Isabella Rosner is a second-year Ph.D. student at King’s College London, where she researches and writes about Quaker women’s decorative arts before 1800. Her project focuses specifically on seventeenth-century English needlework and eighteenth-century Philadelphia wax and shellwork. She received her BA from Columbia University and her MPhil from Cambridge University and has been lucky enough to work at the Metropolitan Museum of Art, LACMA, Colonial Williamsburg, and Fitzwilliam Museum. Isabella specializes in the study of schoolgirl samplers and early modern women’s needlework in addition to hosting the “Sew What?” podcast about historic needlework and those who stitched it.
In 1689, English writer Aphra Behn wrote a novella called The History of the Nun, or, The Fair Vow-Breaker. In it, at the moment when a character named Isabella considers a murder, Behn writes: “when Fate begins to afflict, she goes through-stitch with her Black Work.” Behn envisions Fate embroidering, with “Black Work” referring to not only evil doings, but also to a style of stitching that took Europe by storm for more than a century. Even though blackwork embroidery reached its peak in the sixteenth century, Behn’s novella demonstrates that echoes of its influence and popularity were still felt a century later.
What is Blackwork?
It is hard to speak in absolutes when it comes to blackwork. Just as its name suggests, blackwork is a form of embroidery that involves stitching with black thread. But not always, as sometimes it is done in other thread colours like gold, silver, blue, or green. It is a form of counted-thread embroidery, except when it is not. When it is counted, it is stitched on an even-weave linen or cotton. When it is not counted, when a stitcher embroiders curvilinear stems, flowers, and fruit, a fabric’s weave does not matter. Historically, no matter how blackwork was stitched, what fabric it was stitched upon, or what thread colour was used, the embroidery technique was used most often for clothing such as shirts, smocks, ruffs, caps, and sleeves.
Origins of Blackwork
Although blackwork is typically associated with the sixteenth century, European needleworkers were stitching blackwork at least eight centuries earlier. Though it was often historically called “Spanish blackwork” because of its connection to Catherine of Aragon, that term may actually tell us much about its possible origins long before Catherine.

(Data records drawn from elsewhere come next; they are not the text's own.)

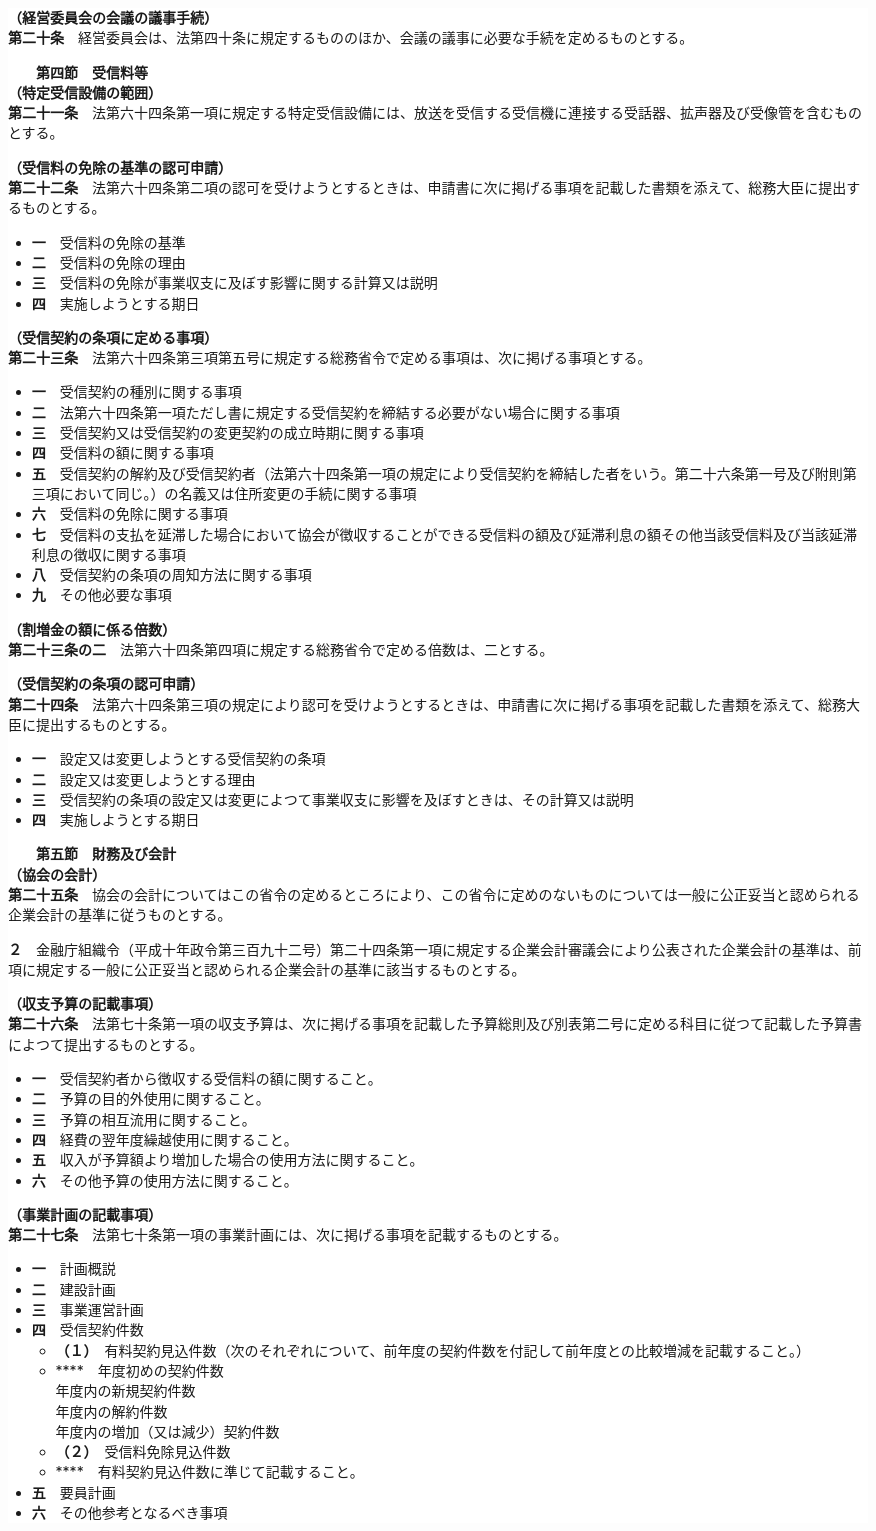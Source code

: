 **（経営委員会の会議の議事手続）**  
**第二十条**　経営委員会は、法第四十条に規定するもののほか、会議の議事に必要な手続を定めるものとする。  
  
&emsp;&emsp;**第四節　受信料等**  
**（特定受信設備の範囲）**  
**第二十一条**　法第六十四条第一項に規定する特定受信設備には、放送を受信する受信機に連接する受話器、拡声器及び受像管を含むものとする。  
  
**（受信料の免除の基準の認可申請）**  
**第二十二条**　法第六十四条第二項の認可を受けようとするときは、申請書に次に掲げる事項を記載した書類を添えて、総務大臣に提出するものとする。  
* **一**　受信料の免除の基準  
* **二**　受信料の免除の理由  
* **三**　受信料の免除が事業収支に及ぼす影響に関する計算又は説明  
* **四**　実施しようとする期日  
  
**（受信契約の条項に定める事項）**  
**第二十三条**　法第六十四条第三項第五号に規定する総務省令で定める事項は、次に掲げる事項とする。  
* **一**　受信契約の種別に関する事項  
* **二**　法第六十四条第一項ただし書に規定する受信契約を締結する必要がない場合に関する事項  
* **三**　受信契約又は受信契約の変更契約の成立時期に関する事項  
* **四**　受信料の額に関する事項  
* **五**　受信契約の解約及び受信契約者（法第六十四条第一項の規定により受信契約を締結した者をいう。第二十六条第一号及び附則第三項において同じ。）の名義又は住所変更の手続に関する事項  
* **六**　受信料の免除に関する事項  
* **七**　受信料の支払を延滞した場合において協会が徴収することができる受信料の額及び延滞利息の額その他当該受信料及び当該延滞利息の徴収に関する事項  
* **八**　受信契約の条項の周知方法に関する事項  
* **九**　その他必要な事項  
  
**（割増金の額に係る倍数）**  
**第二十三条の二**　法第六十四条第四項に規定する総務省令で定める倍数は、二とする。  
  
**（受信契約の条項の認可申請）**  
**第二十四条**　法第六十四条第三項の規定により認可を受けようとするときは、申請書に次に掲げる事項を記載した書類を添えて、総務大臣に提出するものとする。  
* **一**　設定又は変更しようとする受信契約の条項  
* **二**　設定又は変更しようとする理由  
* **三**　受信契約の条項の設定又は変更によつて事業収支に影響を及ぼすときは、その計算又は説明  
* **四**　実施しようとする期日  
  
&emsp;&emsp;**第五節　財務及び会計**  
**（協会の会計）**  
**第二十五条**　協会の会計についてはこの省令の定めるところにより、この省令に定めのないものについては一般に公正妥当と認められる企業会計の基準に従うものとする。  
  
**２**　金融庁組織令（平成十年政令第三百九十二号）第二十四条第一項に規定する企業会計審議会により公表された企業会計の基準は、前項に規定する一般に公正妥当と認められる企業会計の基準に該当するものとする。  
  
**（収支予算の記載事項）**  
**第二十六条**　法第七十条第一項の収支予算は、次に掲げる事項を記載した予算総則及び別表第二号に定める科目に従つて記載した予算書によつて提出するものとする。  
* **一**　受信契約者から徴収する受信料の額に関すること。  
* **二**　予算の目的外使用に関すること。  
* **三**　予算の相互流用に関すること。  
* **四**　経費の翌年度繰越使用に関すること。  
* **五**　収入が予算額より増加した場合の使用方法に関すること。  
* **六**　その他予算の使用方法に関すること。  
  
**（事業計画の記載事項）**  
**第二十七条**　法第七十条第一項の事業計画には、次に掲げる事項を記載するものとする。  
* **一**　計画概説  
* **二**　建設計画  
* **三**　事業運営計画  
* **四**　受信契約件数  
	* **（１）**　有料契約見込件数（次のそれぞれについて、前年度の契約件数を付記して前年度との比較増減を記載すること。）  
	* ****　年度初めの契約件数  
年度内の新規契約件数  
年度内の解約件数  
年度内の増加（又は減少）契約件数  
	* **（２）**　受信料免除見込件数  
	* ****　有料契約見込件数に準じて記載すること。  
* **五**　要員計画  
* **六**　その他参考となるべき事項  
  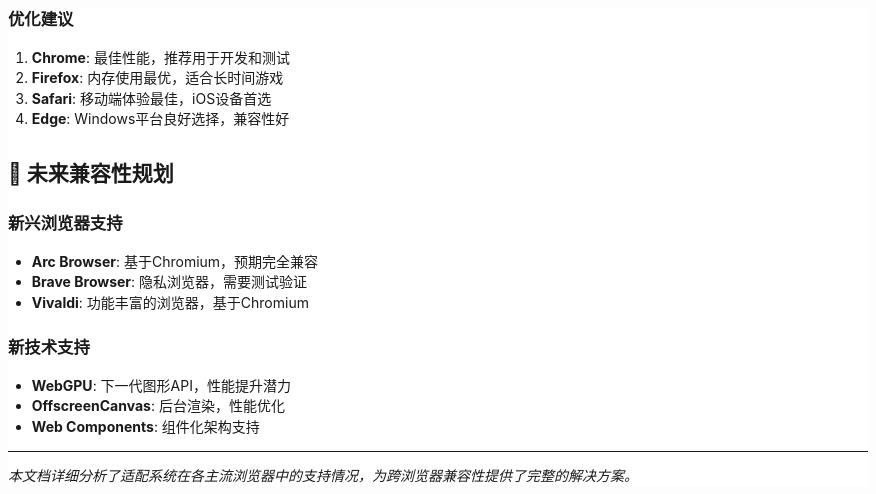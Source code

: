 ### 优化建议

1. **Chrome**: 最佳性能，推荐用于开发和测试
2. **Firefox**: 内存使用最优，适合长时间游戏
3. **Safari**: 移动端体验最佳，iOS设备首选
4. **Edge**: Windows平台良好选择，兼容性好

## 🔮 未来兼容性规划

### 新兴浏览器支持
- **Arc Browser**: 基于Chromium，预期完全兼容
- **Brave Browser**: 隐私浏览器，需要测试验证
- **Vivaldi**: 功能丰富的浏览器，基于Chromium

### 新技术支持
- **WebGPU**: 下一代图形API，性能提升潜力
- **OffscreenCanvas**: 后台渲染，性能优化
- **Web Components**: 组件化架构支持

---

*本文档详细分析了适配系统在各主流浏览器中的支持情况，为跨浏览器兼容性提供了完整的解决方案。*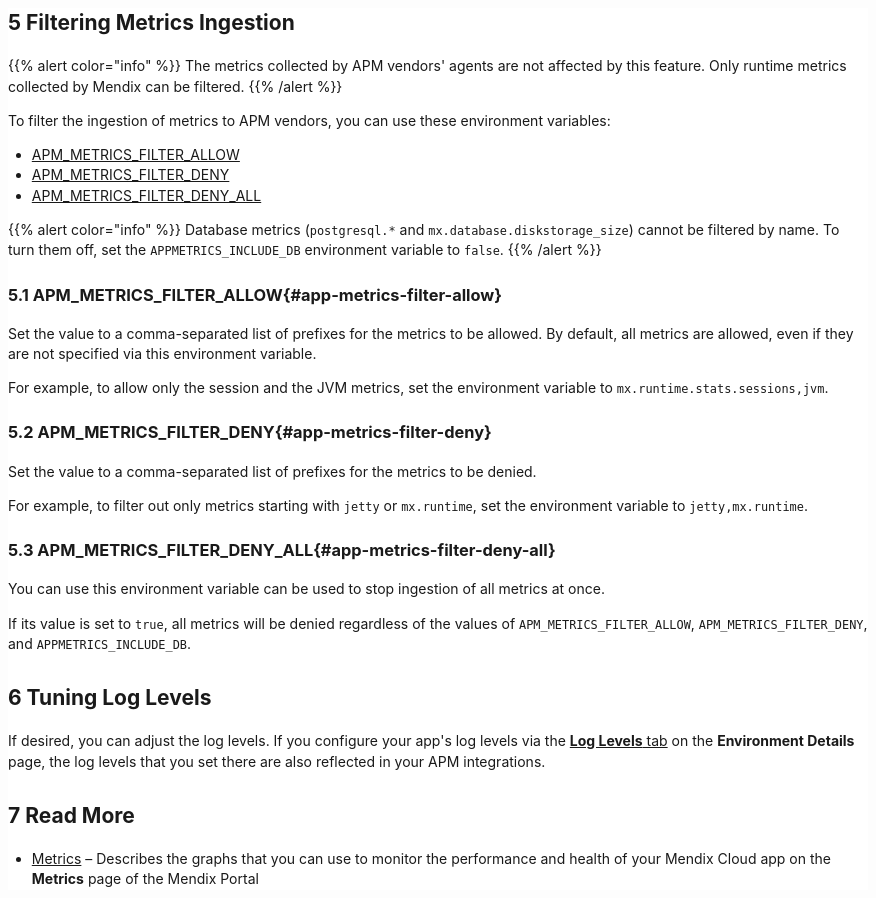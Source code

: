## 5 Filtering Metrics Ingestion 

{{% alert color="info" %}}
The metrics collected by APM vendors' agents are not affected by this feature. Only runtime metrics collected by Mendix can be filtered.
{{% /alert %}}

To filter the ingestion of metrics to APM vendors, you can use these environment variables:

* [APM_METRICS_FILTER_ALLOW](#app-metrics-filter-allow)
* [APM_METRICS_FILTER_DENY](#app-metrics-filter-deny)
* [APM_METRICS_FILTER_DENY_ALL](#app-metrics-filter-deny-all)

{{% alert color="info" %}}
Database metrics (`postgresql.*` and `mx.database.diskstorage_size`) cannot be filtered by name. To turn them off, set the `APPMETRICS_INCLUDE_DB` environment variable to `false`. 
{{% /alert %}}

### 5.1 APM_METRICS_FILTER_ALLOW{#app-metrics-filter-allow}

Set the value to a comma-separated list of prefixes for the metrics to be allowed. By default, all metrics are allowed, even if they are not specified via this environment variable.

For example, to allow only the session and the JVM metrics, set the environment variable to `mx.runtime.stats.sessions,jvm`.

### 5.2 APM_METRICS_FILTER_DENY{#app-metrics-filter-deny}

Set the value to a comma-separated list of prefixes for the metrics to be denied. 

For example, to filter out only metrics starting with `jetty` or `mx.runtime`, set the environment variable to `jetty,mx.runtime`.

### 5.3 APM_METRICS_FILTER_DENY_ALL{#app-metrics-filter-deny-all}

You can use this environment variable can be used to stop ingestion of all metrics at once. 

If its value is set to `true`, all metrics will be denied regardless of the values of `APM_METRICS_FILTER_ALLOW`, `APM_METRICS_FILTER_DENY`, and `APPMETRICS_INCLUDE_DB`.

## 6 Tuning Log Levels

If desired, you can adjust the log levels. If you configure your app's log levels via the [**Log Levels** tab](/developerportal/deploy/environments-details/#log-levels) on the **Environment Details** page, the log levels that you set there are also reflected in your APM integrations.

## 7 Read More

* [Metrics](/developerportal/operate/metrics/) – Describes the graphs that you can use to monitor the performance and health of your Mendix Cloud app on the **Metrics** page of the Mendix Portal
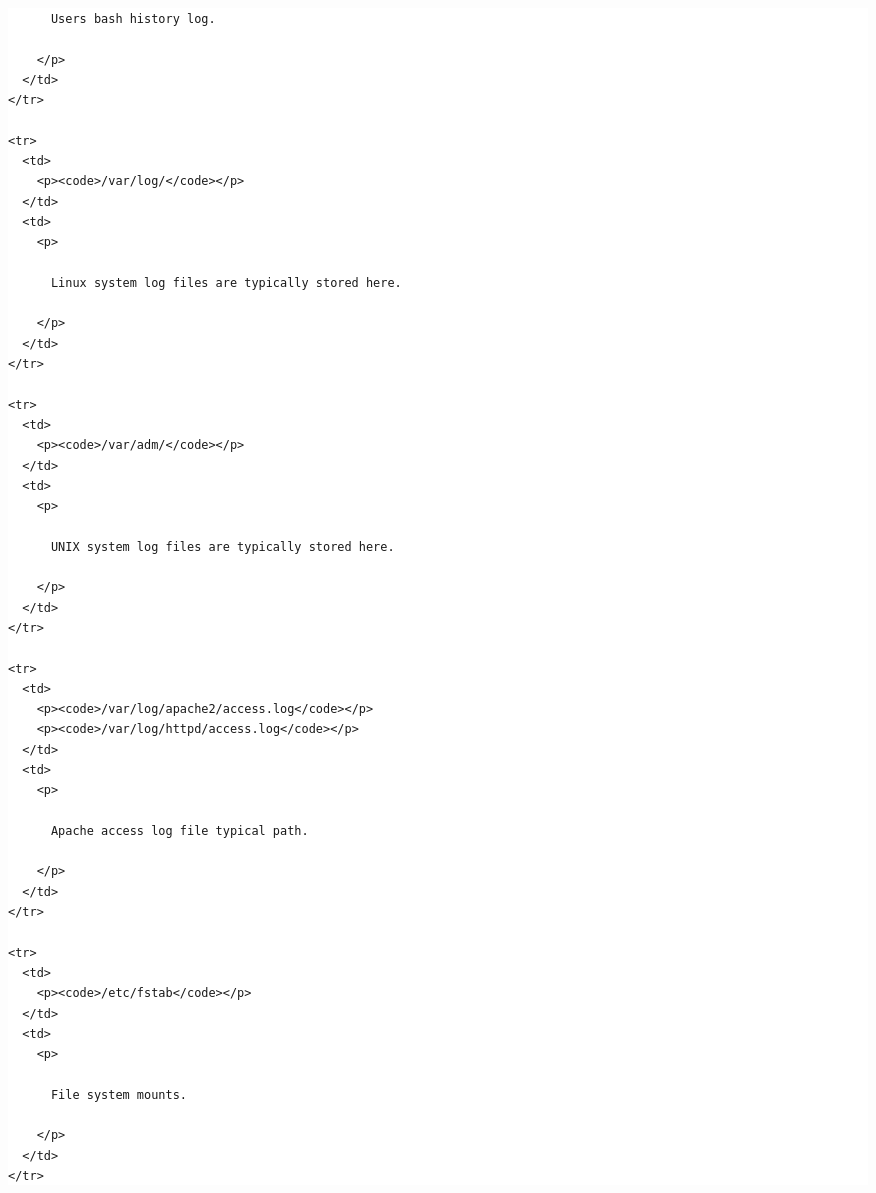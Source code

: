           Users bash history log.   

        </p>
      </td>
    </tr>

    <tr>
      <td>
        <p><code>/var/log/</code></p>
      </td>
      <td>
        <p>

          Linux system log files are typically stored here.  

        </p>
      </td>
    </tr>

    <tr>
      <td>
        <p><code>/var/adm/</code></p>
      </td>
      <td>
        <p>

          UNIX system log files are typically stored here.  

        </p>
      </td>
    </tr>

    <tr>
      <td>
        <p><code>/var/log/apache2/access.log</code></p>
        <p><code>/var/log/httpd/access.log</code></p>
      </td>
      <td>
        <p>

          Apache access log file typical path.  

        </p>
      </td>
    </tr>

    <tr>
      <td>
        <p><code>/etc/fstab</code></p>
      </td>
      <td>
        <p>

          File system mounts.  

        </p>
      </td>
    </tr>

  </tbody>
</table>
</div>
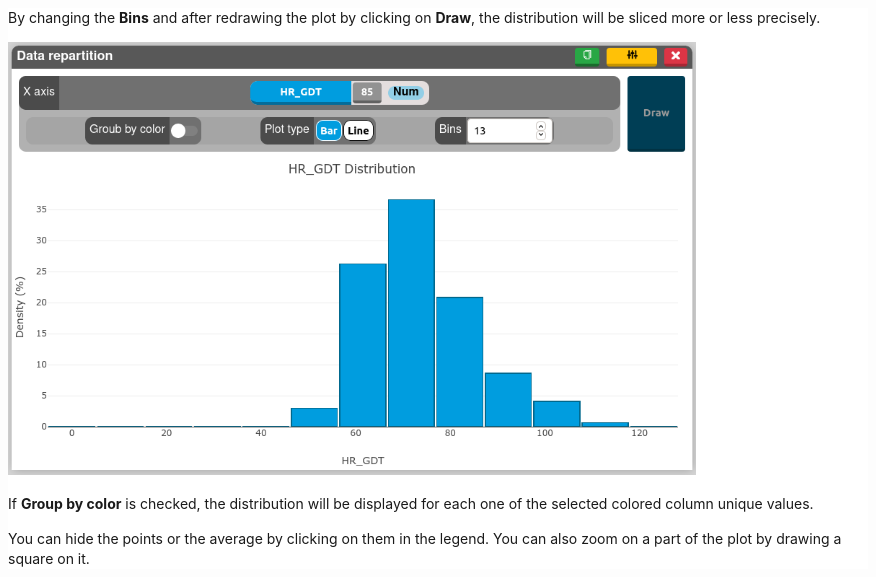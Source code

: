 By changing the **Bins** and after redrawing the plot by clicking on **Draw**, the distribution will be sliced more or less precisely.

<img src="./2.png" width="80%"/>

If **Group by color** is checked, the distribution will be displayed for each one of the selected colored column unique values.

You can hide the points or the average by clicking on them in the legend. You can also zoom on a part of the plot by drawing a square on it.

In the eighth century, Muslim populations in North Africa, who decorated their garments with geometricized motifs and borders, moved into southern Spain and influenced the needlework of Toledo, Almeria, and Andalusia. Surviving needlework from this region features geometric designs very similar to those often associated with blackwork, but in a variety of other thread colours. Could the root of blackwork come from southern Spain via North Africa? Perhaps further research will shed light on this mystery.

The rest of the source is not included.